Data shown START

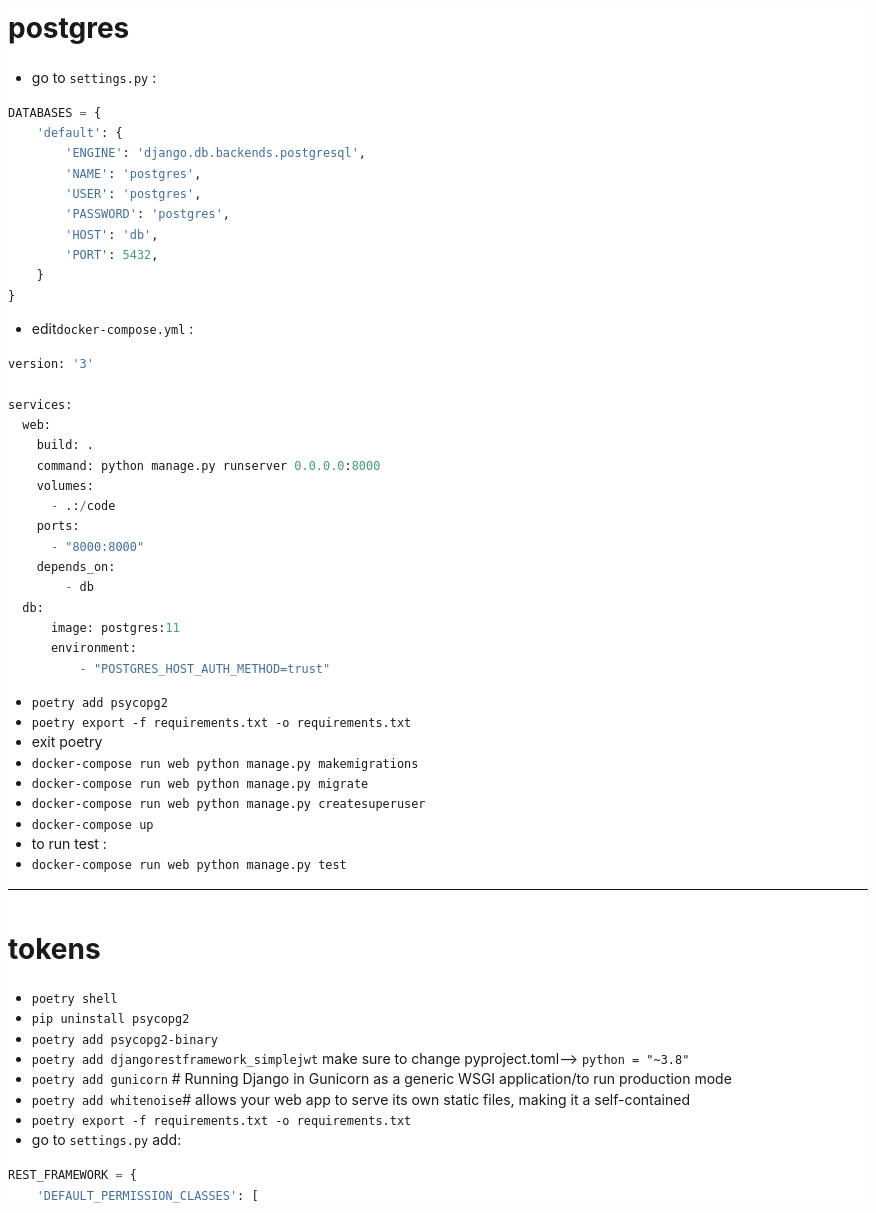 

# postgres
- go to `settings.py` :
```python
DATABASES = {
    'default': {
        'ENGINE': 'django.db.backends.postgresql',
        'NAME': 'postgres',
        'USER': 'postgres',
        'PASSWORD': 'postgres',
        'HOST': 'db',
        'PORT': 5432,
    }
}

```
- edit`docker-compose.yml` :
```python
version: '3'

services:
  web:
    build: .
    command: python manage.py runserver 0.0.0.0:8000
    volumes:
      - .:/code
    ports:
      - "8000:8000"
    depends_on:
        - db
  db:
      image: postgres:11
      environment:
          - "POSTGRES_HOST_AUTH_METHOD=trust"

```
- `poetry add psycopg2`
- `poetry export -f requirements.txt -o requirements.txt`
- exit poetry
- `docker-compose run web python manage.py makemigrations `
- `docker-compose run web python manage.py migrate `
- `docker-compose run web python manage.py createsuperuser `
- `docker-compose up`
- to run test :
- `docker-compose run web python manage.py test`
_______________________________________________________________________
# tokens
- `poetry shell`
- `pip uninstall psycopg2`
- `poetry add psycopg2-binary`
- `poetry add djangorestframework_simplejwt` make sure to change pyproject.toml--> `python = "~3.8"`
- `poetry add gunicorn` # Running Django in Gunicorn as a generic WSGI application/to run production mode
- `poetry add whitenoise`# allows your web app to serve its own static files, making it a self-contained
- `poetry export -f requirements.txt -o requirements.txt`
- go to `settings.py` add:
```python
REST_FRAMEWORK = {
    'DEFAULT_PERMISSION_CLASSES': [
```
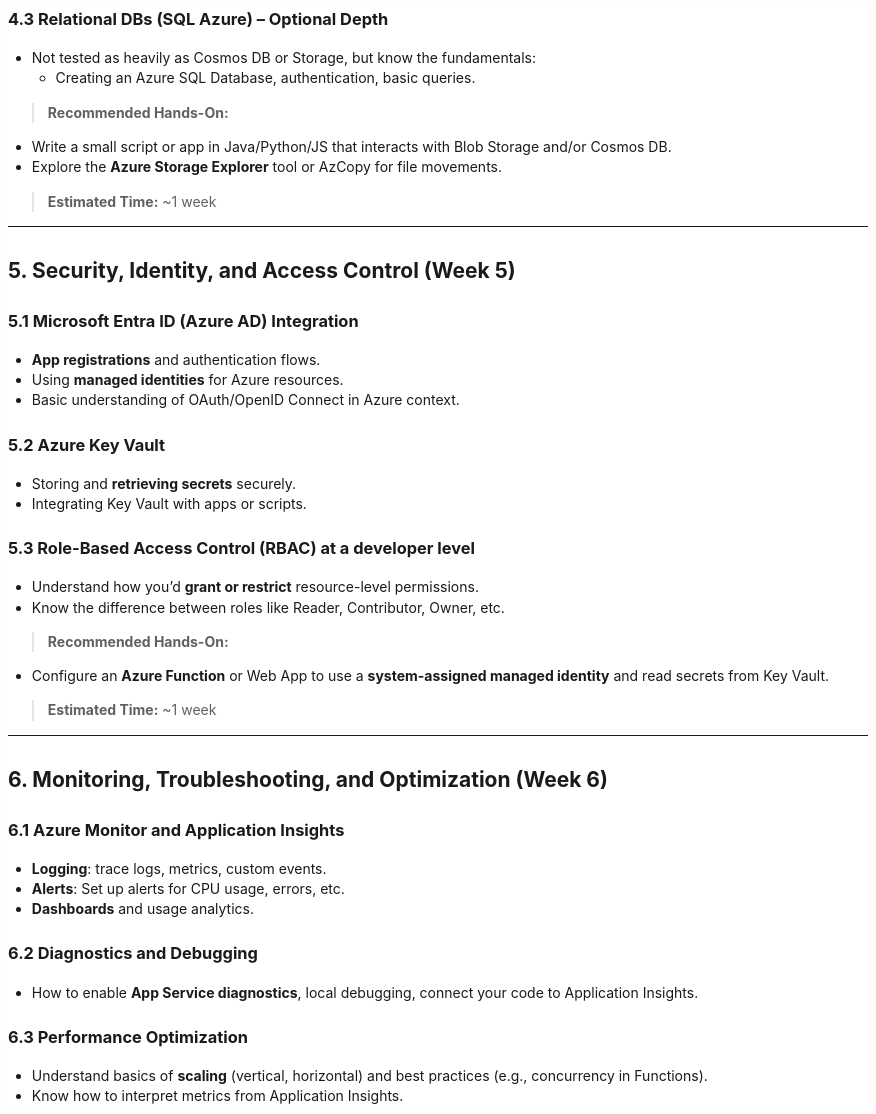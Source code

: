 ### 4.3 Relational DBs (SQL Azure) – Optional Depth
- Not tested as heavily as Cosmos DB or Storage, but know the fundamentals:
  - Creating an Azure SQL Database, authentication, basic queries.

> **Recommended Hands-On:**  
- Write a small script or app in Java/Python/JS that interacts with Blob Storage and/or Cosmos DB.  
- Explore the **Azure Storage Explorer** tool or AzCopy for file movements.

> **Estimated Time:** ~1 week

---

## 5. Security, Identity, and Access Control (Week 5)

### 5.1 Microsoft Entra ID (Azure AD) Integration
- **App registrations** and authentication flows.  
- Using **managed identities** for Azure resources.  
- Basic understanding of OAuth/OpenID Connect in Azure context.

### 5.2 Azure Key Vault
- Storing and **retrieving secrets** securely.  
- Integrating Key Vault with apps or scripts.

### 5.3 Role-Based Access Control (RBAC) at a developer level
- Understand how you’d **grant or restrict** resource-level permissions.  
- Know the difference between roles like Reader, Contributor, Owner, etc.

> **Recommended Hands-On:**  
- Configure an **Azure Function** or Web App to use a **system-assigned managed identity** and read secrets from Key Vault.  

> **Estimated Time:** ~1 week

---

## 6. Monitoring, Troubleshooting, and Optimization (Week 6)

### 6.1 Azure Monitor and Application Insights
- **Logging**: trace logs, metrics, custom events.  
- **Alerts**: Set up alerts for CPU usage, errors, etc.  
- **Dashboards** and usage analytics.

### 6.2 Diagnostics and Debugging
- How to enable **App Service diagnostics**, local debugging, connect your code to Application Insights.

### 6.3 Performance Optimization
- Understand basics of **scaling** (vertical, horizontal) and best practices (e.g., concurrency in Functions).  
- Know how to interpret metrics from Application Insights.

Data shown END

» **Try it**
Lines above that have "settings": copy each of them.

» **Exercise output**
- go to `settings.py` :
- go to `settings.py` add:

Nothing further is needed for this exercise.